But Olsen has been steadily building up a respectable film resume since emerging as an “it girl” at the Sundance Film Festival in 2011, where her performance in “Martha Marcy May Marlene” signaled the arrival of a formidable new young Hollywood talent. A couple years later, she completed her acting studies at New York University’s Tisch School of the Arts and began taking roles in movies from bigger filmmakers, including Spike Lee (“Old Boy”) and Gareth Edwards (“Godzilla”).

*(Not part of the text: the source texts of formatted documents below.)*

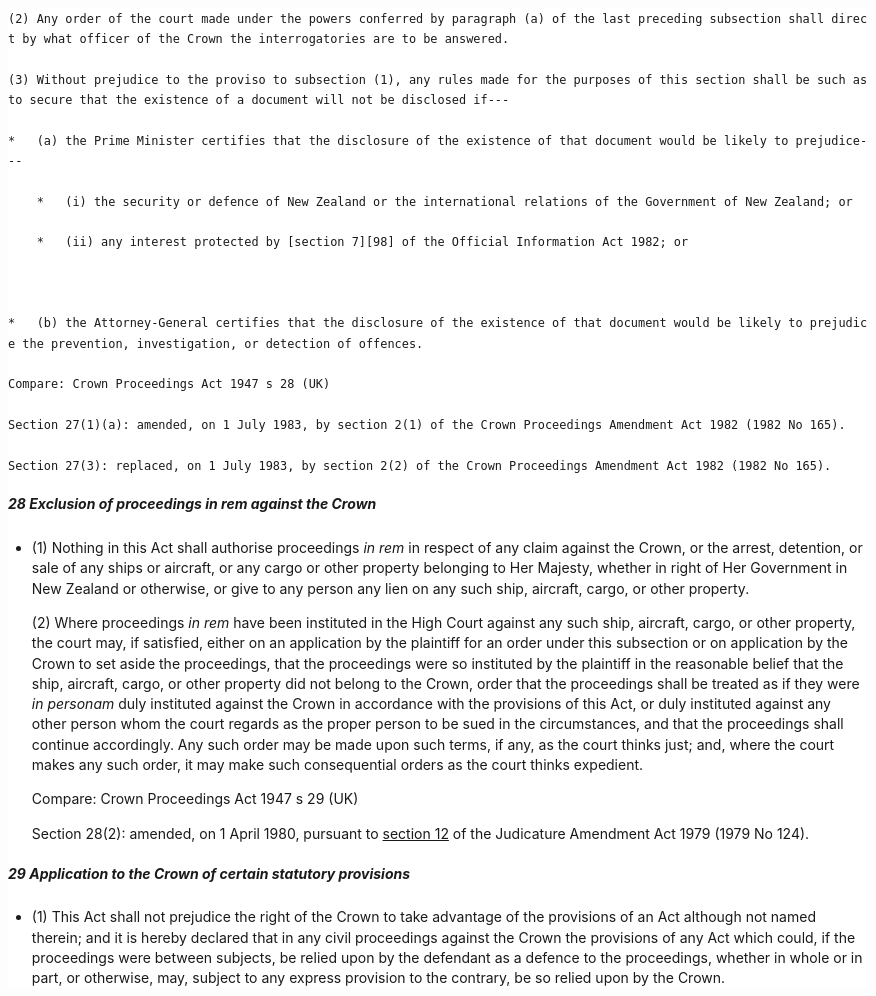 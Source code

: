     (2) Any order of the court made under the powers conferred by paragraph (a) of the last preceding subsection shall direct by what officer of the Crown the interrogatories are to be answered.
    
    (3) Without prejudice to the proviso to subsection (1), any rules made for the purposes of this section shall be such as to secure that the existence of a document will not be disclosed if---
        
    *   (a) the Prime Minister certifies that the disclosure of the existence of that document would be likely to prejudice---
            
        *   (i) the security or defence of New Zealand or the international relations of the Government of New Zealand; or
        
        *   (ii) any interest protected by [section 7][98] of the Official Information Act 1982; or
        
        
    
    *   (b) the Attorney-General certifies that the disclosure of the existence of that document would be likely to prejudice the prevention, investigation, or detection of offences.
    
    Compare: Crown Proceedings Act 1947 s 28 (UK)
    
    Section 27(1)(a): amended, on 1 July 1983, by section 2(1) of the Crown Proceedings Amendment Act 1982 (1982 No 165).
    
    Section 27(3): replaced, on 1 July 1983, by section 2(2) of the Crown Proceedings Amendment Act 1982 (1982 No 165).

##### 28 Exclusion of proceedings _in rem_ against the Crown
    
*   (1) Nothing in this Act shall authorise proceedings _in rem_ in respect of any claim against the Crown, or the arrest, detention, or sale of any ships or aircraft, or any cargo or other property belonging to Her Majesty, whether in right of Her Government in New Zealand or otherwise, or give to any person any lien on any such ship, aircraft, cargo, or other property.
    
    (2) Where proceedings _in rem_ have been instituted in the High Court against any such ship, aircraft, cargo, or other property, the court may, if satisfied, either on an application by the plaintiff for an order under this subsection or on application by the Crown to set aside the proceedings, that the proceedings were so instituted by the plaintiff in the reasonable belief that the ship, aircraft, cargo, or other property did not belong to the Crown, order that the proceedings shall be treated as if they were _in personam_ duly instituted against the Crown in accordance with the provisions of this Act, or duly instituted against any other person whom the court regards as the proper person to be sued in the circumstances, and that the proceedings shall continue accordingly. Any such order may be made upon such terms, if any, as the court thinks just; and, where the court makes any such order, it may make such consequential orders as the court thinks expedient.
    
    Compare: Crown Proceedings Act 1947 s 29 (UK)
    
    Section 28(2): amended, on 1 April 1980, pursuant to [section 12][61] of the Judicature Amendment Act 1979 (1979 No 124).

##### 29 Application to the Crown of certain statutory provisions
    
*   (1) This Act shall not prejudice the right of the Crown to take advantage of the provisions of an Act although not named therein; and it is hereby declared that in any civil proceedings against the Crown the provisions of any Act which could, if the proceedings were between subjects, be relied upon by the defendant as a defence to the proceedings, whether in whole or in part, or otherwise, may, subject to any express provision to the contrary, be so relied upon by the Crown.
    

[0]: http://www.legislation.govt.nz/act/public/1950/0054/latest/link.aspx?id=DLM195466
[1]: http://www.legislation.govt.nz/act/public/1950/0054/latest/whole.html#DLM261469
[2]: http://www.legislation.govt.nz/act/public/1950/0054/latest/whole.html#DLM261471
[3]: http://www.legislation.govt.nz/act/public/1950/0054/latest/whole.html#DLM261472
[4]: http://www.legislation.govt.nz/act/public/1950/0054/latest/whole.html#DLM261920
[5]: http://www.legislation.govt.nz/act/public/1950/0054/latest/whole.html#DLM261921
[6]: http://www.legislation.govt.nz/act/public/1950/0054/latest/whole.html#DLM261922
[7]: http://www.legislation.govt.nz/act/public/1950/0054/latest/whole.html#DLM261923
[8]: http://www.legislation.govt.nz/act/public/1950/0054/latest/whole.html#DLM261924
[9]: http://www.legislation.govt.nz/act/public/1950/0054/latest/whole.html#DLM261925
[10]: http://www.legislation.govt.nz/act/public/1950/0054/latest/whole.html#DLM261933
[11]: http://www.legislation.govt.nz/act/public/1950/0054/latest/whole.html#DLM261934
[12]: http://www.legislation.govt.nz/act/public/1950/0054/latest/whole.html#DLM261938
[13]: http://www.legislation.govt.nz/act/public/1950/0054/latest/whole.html#DLM261940
[14]: http://www.legislation.govt.nz/act/public/1950/0054/latest/whole.html#DLM261941
[15]: http://www.legislation.govt.nz/act/public/1950/0054/latest/whole.html#DLM261942
[16]: http://www.legislation.govt.nz/act/public/1950/0054/latest/whole.html#DLM261943
[17]: http://www.legislation.govt.nz/act/public/1950/0054/latest/whole.html#DLM261944
[18]: http://www.legislation.govt.nz/act/public/1950/0054/latest/whole.html#DLM261945
[19]: http://www.legislation.govt.nz/act/public/1950/0054/latest/whole.html#DLM261951
[20]: http://www.legislation.govt.nz/act/public/1950/0054/latest/whole.html#DLM261954
[21]: http://www.legislation.govt.nz/act/public/1950/0054/latest/whole.html#DLM261955
[22]: http://www.legislation.govt.nz/act/public/1950/0054/latest/whole.html#DLM261956
[23]: http://www.legislation.govt.nz/act/public/1950/0054/latest/whole.html#DLM261957
[24]: http://www.legislation.govt.nz/act/public/1950/0054/latest/whole.html#DLM261958
[25]: http://www.legislation.govt.nz/act/public/1950/0054/latest/whole.html#DLM261962
[26]: http://www.legislation.govt.nz/act/public/1950/0054/latest/whole.html#DLM261968
[27]: http://www.legislation.govt.nz/act/public/1950/0054/latest/whole.html#DLM261970
[28]: http://www.legislation.govt.nz/act/public/1950/0054/latest/whole.html#DLM261972
[29]: http://www.legislation.govt.nz/act/public/1950/0054/latest/whole.html#DLM261973
[30]: http://www.legislation.govt.nz/act/public/1950/0054/latest/whole.html#DLM261974
[31]: http://www.legislation.govt.nz/act/public/1950/0054/latest/whole.html#DLM261975
[32]: http://www.legislation.govt.nz/act/public/1950/0054/latest/whole.html#DLM261976
[33]: http://www.legislation.govt.nz/act/public/1950/0054/latest/whole.html#DLM261977
[34]: http://www.legislation.govt.nz/act/public/1950/0054/latest/whole.html#DLM261978
[35]: http://www.legislation.govt.nz/act/public/1950/0054/latest/whole.html#DLM261981
[36]: http://www.legislation.govt.nz/act/public/1950/0054/latest/whole.html#DLM261983
[37]: http://www.legislation.govt.nz/act/public/1950/0054/latest/whole.html#DLM261987
[38]: http://www.legislation.govt.nz/act/public/1950/0054/latest/whole.html#DLM261988
[39]: http://www.legislation.govt.nz/act/public/1950/0054/latest/whole.html#DLM261989
[40]: http://www.legislation.govt.nz/act/public/1950/0054/latest/whole.html#DLM261990
[41]: http://www.legislation.govt.nz/act/public/1950/0054/latest/whole.html#DLM261991
[42]: http://www.legislation.govt.nz/act/public/1950/0054/latest/whole.html#DLM261993
[43]: http://www.legislation.govt.nz/act/public/1950/0054/latest/whole.html#DLM261994
[44]: http://www.legislation.govt.nz/act/public/1950/0054/latest/whole.html#DLM262405
[45]: http://www.legislation.govt.nz/act/public/1950/0054/latest/whole.html#DLM262415
[46]: http://www.legislation.govt.nz/act/public/1950/0054/latest/whole.html#DLM262419
[47]: http://www.legislation.govt.nz/act/public/1950/0054/latest/whole.html#DLM262435
[48]: http://www.legislation.govt.nz/act/public/1950/0054/latest/link.aspx?id=DLM408335
[49]: http://www.legislation.govt.nz/act/public/1950/0054/latest/link.aspx?id=DLM242775
[50]: http://www.legislation.govt.nz/act/public/1950/0054/latest/link.aspx?id=DLM133281
[51]: http://www.legislation.govt.nz/act/public/1950/0054/latest/link.aspx?id=DLM289881
[52]: http://www.legislation.govt.nz/act/public/1950/0054/latest/link.aspx?id=DLM214686
[53]: http://www.legislation.govt.nz/act/public/1950/0054/latest/link.aspx?id=DLM239128
[54]: http://www.legislation.govt.nz/act/public/1950/0054/latest/link.aspx?id=DLM239129
[55]: http://www.legislation.govt.nz/act/public/1950/0054/latest/link.aspx?id=DLM408379
[56]: http://www.legislation.govt.nz/act/public/1950/0054/latest/link.aspx?id=DLM214522
[57]: http://www.legislation.govt.nz/act/public/1950/0054/latest/link.aspx?id=DLM293026
[58]: http://www.legislation.govt.nz/act/public/1950/0054/latest/link.aspx?id=DLM134169
[59]: http://www.legislation.govt.nz/act/public/1950/0054/latest/link.aspx?id=DLM35057
[60]: http://www.legislation.govt.nz/act/public/1950/0054/latest/link.aspx?id=DLM35085
[61]: http://www.legislation.govt.nz/act/public/1950/0054/latest/link.aspx?id=DLM35049
[62]: http://www.legislation.govt.nz/act/public/1950/0054/latest/link.aspx?id=DLM1583888
[63]: http://www.legislation.govt.nz/act/public/1950/0054/latest/link.aspx?id=DLM427920
[64]: http://www.legislation.govt.nz/act/public/1950/0054/latest/link.aspx?id=DLM218728
[65]: http://www.legislation.govt.nz/act/public/1950/0054/latest/link.aspx?id=DLM2033100
[66]: http://www.legislation.govt.nz/act/public/1950/0054/latest/link.aspx?id=DLM2033287
[67]: http://www.legislation.govt.nz/act/public/1950/0054/latest/link.aspx?id=DLM130371
[68]: http://www.legislation.govt.nz/act/public/1950/0054/latest/link.aspx?id=DLM4604900
[69]: http://www.legislation.govt.nz/act/public/1950/0054/latest/link.aspx?id=DLM280030
[70]: http://www.legislation.govt.nz/act/public/1950/0054/latest/link.aspx?id=DLM281070
[71]: http://www.legislation.govt.nz/act/public/1950/0054/latest/link.aspx?id=DLM164239
[72]: http://www.legislation.govt.nz/act/public/1950/0054/latest/link.aspx?id=DLM280722
[73]: http://www.legislation.govt.nz/act/public/1950/0054/latest/link.aspx?id=DLM281732
[74]: http://www.legislation.govt.nz/act/public/1950/0054/latest/link.aspx?id=DLM280449
[75]: http://www.legislation.govt.nz/act/public/1950/0054/latest/link.aspx?id=DLM165256
[76]: http://www.legislation.govt.nz/act/public/1950/0054/latest/link.aspx?id=DLM282002
[77]: http://www.legislation.govt.nz/act/public/1950/0054/latest/link.aspx?id=DLM281041
[78]: http://www.legislation.govt.nz/act/public/1950/0054/latest/link.aspx?id=DLM219806
[79]: http://www.legislation.govt.nz/act/public/1950/0054/latest/link.aspx?id=DLM284374
[80]: http://www.legislation.govt.nz/act/public/1950/0054/latest/link.aspx?id=DLM285030
[81]: http://www.legislation.govt.nz/act/public/1950/0054/latest/link.aspx?id=DLM218702
[82]: http://www.legislation.govt.nz/act/public/1950/0054/latest/link.aspx?id=DLM215582
[83]: http://www.legislation.govt.nz/act/public/1950/0054/latest/link.aspx?id=DLM239131
[84]: http://www.legislation.govt.nz/act/public/1950/0054/latest/link.aspx?id=DLM340764
[85]: http://www.legislation.govt.nz/act/public/1950/0054/latest/link.aspx?id=DLM250181
[86]: http://www.legislation.govt.nz/act/public/1950/0054/latest/link.aspx?id=DLM302851
[87]: http://www.legislation.govt.nz/act/public/1950/0054/latest/link.aspx?id=DLM239132
[88]: http://www.legislation.govt.nz/act/public/1950/0054/latest/link.aspx?id=DLM3360714
[89]: http://www.legislation.govt.nz/act/public/1950/0054/latest/link.aspx?id=DLM230260
[90]: http://www.legislation.govt.nz/act/public/1950/0054/latest/whole.html#DLM262420
[91]: http://www.legislation.govt.nz/act/public/1950/0054/latest/whole.html#DLM262422
[92]: http://www.legislation.govt.nz/act/public/1950/0054/latest/whole.html#DLM262424
[93]: http://www.legislation.govt.nz/act/public/1950/0054/latest/whole.html#DLM262426
[94]: http://www.legislation.govt.nz/act/public/1950/0054/latest/link.aspx?id=DLM144692
[95]: http://www.legislation.govt.nz/act/public/1950/0054/latest/whole.html#DLM262428
[96]: http://www.legislation.govt.nz/act/public/1950/0054/latest/link.aspx?id=DLM88956
[97]: http://www.legislation.govt.nz/act/public/1950/0054/latest/link.aspx?id=DLM244365
[98]: http://www.legislation.govt.nz/act/public/1950/0054/latest/link.aspx?id=DLM65368
[99]: http://www.legislation.govt.nz/act/public/1950/0054/latest/link.aspx?id=DLM146653
[100]: http://www.legislation.govt.nz/act/public/1950/0054/latest/link.aspx?id=DLM244413
[101]: http://www.legislation.govt.nz/act/public/1950/0054/latest/link.aspx?id=DLM181599
[102]: http://www.legislation.govt.nz/act/public/1950/0054/latest/link.aspx?id=DLM336823
[103]: http://www.legislation.govt.nz/act/public/1950/0054/latest/link.aspx?id=DLM364892
[104]: http://www.legislation.govt.nz/act/public/1950/0054/latest/link.aspx?id=DLM282037
[105]: http://www.legislation.govt.nz/act/public/1950/0054/latest/link.aspx?id=DLM411832
[106]: http://www.legislation.govt.nz/act/public/1950/0054/latest/link.aspx?id=DLM366042
[107]: http://www.legislation.govt.nz/act/public/1950/0054/latest/link.aspx?id=DLM124529
[108]: http://www.legislation.govt.nz/act/public/1950/0054/latest/link.aspx?id=DLM163167
[109]: http://www.legislation.govt.nz/act/public/1950/0054/latest/link.aspx?id=DLM282964
[110]: http://www.legislation.govt.nz/act/public/1950/0054/latest/link.aspx?id=DLM412430
[111]: http://www.legislation.govt.nz/act/public/1950/0054/latest/link.aspx?id=DLM137810
[112]: http://www.legislation.govt.nz/act/public/1950/0054/latest/link.aspx?id=DLM176192
[113]: http://www.legislation.govt.nz/act/public/1950/0054/latest/link.aspx?id=DLM143557
[114]: http://www.legislation.govt.nz/act/public/1950/0054/latest/link.aspx?id=DLM176584
[115]: http://www.legislation.govt.nz/act/public/1950/0054/latest/link.aspx?id=DLM146493
[116]: http://www.legislation.govt.nz/act/public/1950/0054/latest/link.aspx?id=DLM147354
[117]: http://www.legislation.govt.nz/act/public/1950/0054/latest/link.aspx?id=DLM147653
[118]: http://www.legislation.govt.nz/act/public/1950/0054/latest/link.aspx?id=DLM160974
[119]: http://www.legislation.govt.nz/act/public/1950/0054/latest/link.aspx?id=DLM219556
[120]: http://www.legislation.govt.nz/act/public/1950/0054/latest/link.aspx?id=DLM219816
[121]: http://www.legislation.govt.nz/act/public/1950/0054/latest/link.aspx?id=DLM171974
[122]: http://www.legislation.govt.nz/act/public/1950/0054/latest/link.aspx?id=DLM173957
[123]: http://www.legislation.govt.nz/act/public/1950/0054/latest/link.aspx?id=DLM75987
[124]: http://www.legislation.govt.nz/act/public/1950/0054/latest/link.aspx?id=DLM61310
[125]: http://www.legislation.govt.nz/act/public/1950/0054/latest/link.aspx?id=DLM448031
[126]: http://www.legislation.govt.nz/act/public/1950/0054/latest/link.aspx?id=DLM268977
[127]: http://www.legislation.govt.nz/act/public/1950/0054/latest/link.aspx?id=DLM265898
[128]: http://www.legislation.govt.nz/act/public/1950/0054/latest/link.aspx?id=DLM408384
[129]: http://www.legislation.govt.nz/act/public/1950/0054/latest/link.aspx?id=DLM219814
[130]: http://www.legislation.govt.nz/act/public/1950/0054/latest/link.aspx?id=DLM239127
[131]: http://www.pco.parliament.govt.nz/reprints/
[132]: http://www.legislation.govt.nz/act/public/1950/0054/latest/link.aspx?id=DLM195439
[133]: http://www.pco.parliament.govt.nz/editorial-conventions/
[134]: http://www.legislation.govt.nz/act/public/1950/0054/latest/link.aspx?id=DLM195468
[135]: http://www.legislation.govt.nz/act/public/1950/0054/latest/link.aspx?id=DLM195470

Then Marvel came calling -- a huge coup for Olsen, who grew up watching action-heavy flicks from the Indiana Jones and James Bond series with her father in Toluca Lake. But participating in the superhero franchise has also meant turning down a number of projects that could have shown off more of her acting ability -- including a role in Yorgos Lanthimos’ critically acclaimed “The Lobster.”

“There have been things more in line with the career arc I’d like to create that I had to turn down due to scheduling conflicts,” she explains. “You want to create a personal canon.”

Jeremy Renner and Elizabeth Olsen in the trailer for “Wind River.”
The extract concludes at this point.